苦みばしった壮年の殿上人がやってくるのを見つけたあたしは遠慮がちに声をかけた。

「あの、すみません。藤壺はどちらかお教えくださいませんか?」

 殿上人は問いかけに返事をせず、あたしをちらりと見ただけ。気難しそうな人だなぁ。

「あの……?」

「あなた今日から祥慶殿に参内する者のようね」

 前にいた女の人がきついまなざしであたしを見て言い放った。この人もキツそう……。

「はい、そうですけど……」

「まさか、この方がどなたか知らないわけじゃないでしょうね」

「え? どこかで、お会いしたことありましたっけ……?」

「この方は中納言にして右近の大将であられる桜木永世様よ。態度を慎みなさい」

「えっ!?」

 えーと、中納言で大将ってことは内大臣まであと一歩っていうか、中宮大夫やまだ中将の

一哉くんよりも偉い人ってことよね。

「申し訳ございません! 何もわからず来たばかりで迷っていたものですから……」

「昇殿するならば、お目にかかる貴人に失礼のないよう万事控えておきなさい。うかつに声

をかけることが許されない立場をわきまえることです」

 冷たい声でそう言って、二人は渡殿をずんずん進んで行ってしまった。 

 はぁ〜、ビックリした。桜木の右大将様か。
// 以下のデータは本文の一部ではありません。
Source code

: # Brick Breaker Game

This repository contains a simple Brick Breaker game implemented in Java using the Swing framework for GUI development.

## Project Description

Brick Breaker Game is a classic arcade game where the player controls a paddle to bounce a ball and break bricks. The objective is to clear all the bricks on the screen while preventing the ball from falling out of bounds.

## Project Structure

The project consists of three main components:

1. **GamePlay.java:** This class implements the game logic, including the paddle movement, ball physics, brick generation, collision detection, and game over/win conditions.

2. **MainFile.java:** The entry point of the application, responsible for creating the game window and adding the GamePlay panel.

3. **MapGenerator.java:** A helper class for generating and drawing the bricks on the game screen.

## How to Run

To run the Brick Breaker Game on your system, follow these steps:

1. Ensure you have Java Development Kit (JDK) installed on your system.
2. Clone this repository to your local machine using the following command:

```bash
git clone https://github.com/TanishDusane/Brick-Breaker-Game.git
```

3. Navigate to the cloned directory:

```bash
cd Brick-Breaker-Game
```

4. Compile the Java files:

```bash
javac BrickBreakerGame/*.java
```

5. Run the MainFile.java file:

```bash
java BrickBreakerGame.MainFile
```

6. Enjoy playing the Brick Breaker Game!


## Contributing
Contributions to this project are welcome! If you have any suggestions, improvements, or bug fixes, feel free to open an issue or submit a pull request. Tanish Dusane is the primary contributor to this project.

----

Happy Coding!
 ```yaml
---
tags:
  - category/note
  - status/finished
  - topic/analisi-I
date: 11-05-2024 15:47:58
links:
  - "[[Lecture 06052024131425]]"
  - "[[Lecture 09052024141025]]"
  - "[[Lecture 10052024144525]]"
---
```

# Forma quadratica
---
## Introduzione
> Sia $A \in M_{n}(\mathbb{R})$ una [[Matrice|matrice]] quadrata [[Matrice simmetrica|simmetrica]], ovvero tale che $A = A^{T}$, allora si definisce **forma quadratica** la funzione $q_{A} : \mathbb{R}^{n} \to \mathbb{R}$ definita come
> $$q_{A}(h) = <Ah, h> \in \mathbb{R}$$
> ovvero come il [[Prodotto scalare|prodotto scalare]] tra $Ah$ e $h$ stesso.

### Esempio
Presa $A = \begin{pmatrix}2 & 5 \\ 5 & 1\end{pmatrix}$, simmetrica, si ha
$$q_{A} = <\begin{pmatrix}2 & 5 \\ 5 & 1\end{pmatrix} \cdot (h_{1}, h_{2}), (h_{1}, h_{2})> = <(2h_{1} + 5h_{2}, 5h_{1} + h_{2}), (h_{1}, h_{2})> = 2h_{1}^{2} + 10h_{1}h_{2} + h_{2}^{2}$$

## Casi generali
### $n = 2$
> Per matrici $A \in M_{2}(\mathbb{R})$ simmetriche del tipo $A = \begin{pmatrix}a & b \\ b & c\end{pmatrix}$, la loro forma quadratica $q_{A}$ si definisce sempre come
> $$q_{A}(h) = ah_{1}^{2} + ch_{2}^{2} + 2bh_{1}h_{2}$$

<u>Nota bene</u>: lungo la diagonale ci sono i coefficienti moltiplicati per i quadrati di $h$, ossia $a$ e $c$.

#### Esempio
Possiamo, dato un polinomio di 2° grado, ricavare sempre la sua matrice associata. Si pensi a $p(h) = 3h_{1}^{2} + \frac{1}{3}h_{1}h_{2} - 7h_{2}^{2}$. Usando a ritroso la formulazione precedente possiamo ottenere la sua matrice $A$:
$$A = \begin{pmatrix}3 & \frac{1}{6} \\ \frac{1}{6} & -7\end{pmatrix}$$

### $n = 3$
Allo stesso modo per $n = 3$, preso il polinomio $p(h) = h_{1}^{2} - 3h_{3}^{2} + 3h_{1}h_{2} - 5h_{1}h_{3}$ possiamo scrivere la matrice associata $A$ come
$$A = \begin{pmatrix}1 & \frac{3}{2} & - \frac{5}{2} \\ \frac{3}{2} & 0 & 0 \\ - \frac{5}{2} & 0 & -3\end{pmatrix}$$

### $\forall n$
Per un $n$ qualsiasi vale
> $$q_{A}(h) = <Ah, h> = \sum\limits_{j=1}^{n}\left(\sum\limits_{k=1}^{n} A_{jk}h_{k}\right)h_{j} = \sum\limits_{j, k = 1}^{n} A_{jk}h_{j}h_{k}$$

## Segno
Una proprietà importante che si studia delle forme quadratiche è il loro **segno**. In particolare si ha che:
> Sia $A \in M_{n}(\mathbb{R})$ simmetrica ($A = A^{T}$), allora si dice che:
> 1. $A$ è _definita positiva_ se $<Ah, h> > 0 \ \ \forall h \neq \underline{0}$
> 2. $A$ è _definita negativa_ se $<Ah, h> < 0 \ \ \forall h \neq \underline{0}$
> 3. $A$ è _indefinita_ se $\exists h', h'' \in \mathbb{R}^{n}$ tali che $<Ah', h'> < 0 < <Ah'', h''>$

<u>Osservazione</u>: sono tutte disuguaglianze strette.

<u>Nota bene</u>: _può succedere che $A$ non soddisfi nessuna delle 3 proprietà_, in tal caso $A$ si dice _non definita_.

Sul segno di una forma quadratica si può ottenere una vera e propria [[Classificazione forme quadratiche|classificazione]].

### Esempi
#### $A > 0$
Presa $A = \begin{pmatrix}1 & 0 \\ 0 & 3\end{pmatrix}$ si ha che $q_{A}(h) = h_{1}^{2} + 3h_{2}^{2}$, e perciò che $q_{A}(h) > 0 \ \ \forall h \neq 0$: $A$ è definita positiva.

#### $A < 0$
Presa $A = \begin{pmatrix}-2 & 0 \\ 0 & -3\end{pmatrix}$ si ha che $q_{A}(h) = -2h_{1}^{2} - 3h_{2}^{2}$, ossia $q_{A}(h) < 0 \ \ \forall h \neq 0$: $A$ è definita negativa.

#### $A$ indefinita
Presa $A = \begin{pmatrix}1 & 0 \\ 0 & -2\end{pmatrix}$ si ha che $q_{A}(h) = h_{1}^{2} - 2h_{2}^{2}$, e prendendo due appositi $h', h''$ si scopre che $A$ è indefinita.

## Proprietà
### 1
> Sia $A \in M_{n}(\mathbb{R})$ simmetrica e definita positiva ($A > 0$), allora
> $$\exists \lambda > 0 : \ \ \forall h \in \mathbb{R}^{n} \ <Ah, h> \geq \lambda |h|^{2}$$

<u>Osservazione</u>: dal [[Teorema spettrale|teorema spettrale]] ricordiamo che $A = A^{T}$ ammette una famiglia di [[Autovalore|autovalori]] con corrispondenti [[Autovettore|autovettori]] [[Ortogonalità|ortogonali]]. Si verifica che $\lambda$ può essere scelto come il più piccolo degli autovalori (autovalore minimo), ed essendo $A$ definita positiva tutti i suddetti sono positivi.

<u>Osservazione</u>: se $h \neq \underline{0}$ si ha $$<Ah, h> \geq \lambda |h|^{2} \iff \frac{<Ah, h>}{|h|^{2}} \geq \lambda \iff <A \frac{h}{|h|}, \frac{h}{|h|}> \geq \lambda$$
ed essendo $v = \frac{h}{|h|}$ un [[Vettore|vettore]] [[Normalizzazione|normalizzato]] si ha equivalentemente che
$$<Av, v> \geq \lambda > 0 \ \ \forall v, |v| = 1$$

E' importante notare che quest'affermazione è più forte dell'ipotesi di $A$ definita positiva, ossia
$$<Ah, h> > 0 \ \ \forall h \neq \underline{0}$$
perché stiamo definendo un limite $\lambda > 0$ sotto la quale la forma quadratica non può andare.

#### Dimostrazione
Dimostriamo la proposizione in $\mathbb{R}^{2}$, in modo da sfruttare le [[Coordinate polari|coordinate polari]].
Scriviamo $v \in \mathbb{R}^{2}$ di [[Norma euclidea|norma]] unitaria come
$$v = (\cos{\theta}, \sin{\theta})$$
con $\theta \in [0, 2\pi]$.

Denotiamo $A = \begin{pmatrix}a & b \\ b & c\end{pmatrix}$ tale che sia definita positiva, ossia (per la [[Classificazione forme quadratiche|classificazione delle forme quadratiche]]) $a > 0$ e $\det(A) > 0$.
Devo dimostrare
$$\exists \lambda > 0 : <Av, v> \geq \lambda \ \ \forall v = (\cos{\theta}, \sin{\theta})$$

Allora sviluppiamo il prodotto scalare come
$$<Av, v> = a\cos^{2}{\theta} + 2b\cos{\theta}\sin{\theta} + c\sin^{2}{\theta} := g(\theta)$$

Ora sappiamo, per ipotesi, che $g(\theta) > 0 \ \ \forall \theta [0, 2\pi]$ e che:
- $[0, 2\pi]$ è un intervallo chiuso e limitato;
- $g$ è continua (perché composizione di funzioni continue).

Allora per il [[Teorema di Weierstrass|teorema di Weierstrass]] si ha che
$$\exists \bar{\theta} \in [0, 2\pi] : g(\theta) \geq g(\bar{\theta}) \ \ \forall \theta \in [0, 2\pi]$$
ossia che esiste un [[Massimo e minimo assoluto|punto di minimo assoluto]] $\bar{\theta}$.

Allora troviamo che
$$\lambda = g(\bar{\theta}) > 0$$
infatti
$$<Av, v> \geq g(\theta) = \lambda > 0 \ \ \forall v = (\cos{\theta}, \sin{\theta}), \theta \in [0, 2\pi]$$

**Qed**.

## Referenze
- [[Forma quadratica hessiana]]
なんだか怖そうな人だったなぁ。

 今度会ったら気をつけようっと。



 それにしても藤壺の場所がわかんないままなんだけど……。

「なにしてるんだ? お前」

 背後から聞き覚えのある涼やかな声がして、あたしが振り返ると、非の打ち所のない公達

姿の威張りんぼな雇い主の姿があった。

「あっ、一哉くん!……じゃなかった、えーと、御堂の中将様」

「思ったとおり、危なっかしいな」

「来たばっかりなんだから、しかたないでしょ」

「で? こんなところで、何をしてるんだ。姫宮にお目にかかる支度でもするべきなんじゃ

ないのか?」

 うっ……迷子になったなんて言ったら、またバカにされそう……。

 でもごまかしたってしかたないしなぁ。ここは正直に聞くしかないか。

「それが……迷っちゃって。藤壺の場所、教えてもらえない?」

「……自分の職場も知らずに、なにをしに来たんだ。あれだけ意気込んでたくせに」

「う……そうなんだけど……その……周囲を確かめておこうと思ったら、いつの間にか迷っ

ちゃって」

「本当にあやうい奴だな」

 そんなに呆れ顔しなくてもいいのにさ。フンだ。とはいえ、ここではあたしは新参者。

 相手はエライ中将様なんだから、おしとやかに我慢我慢。

「……で、その、藤壺は、どちらなんでしょーか」

「その先を右へ行った西の廊を行って、おそらく奥から二番目の廂の間」

「え………?」

「姫宮さまにお目にかかるなら、宮が常日ごろ過ごされている藤壺西奥の間に近い廂のはず

だからな。そのあたりに行けば誰かいるはずだ」

「あ、ありがとうございますっ! すっごく助かりました!」

「まったく……」

 手にしていたかわほりで口元を隠しつつあからさまにため息をつく中将に頭を下げてから、

あたしは大急ぎで藤壺へ戻った。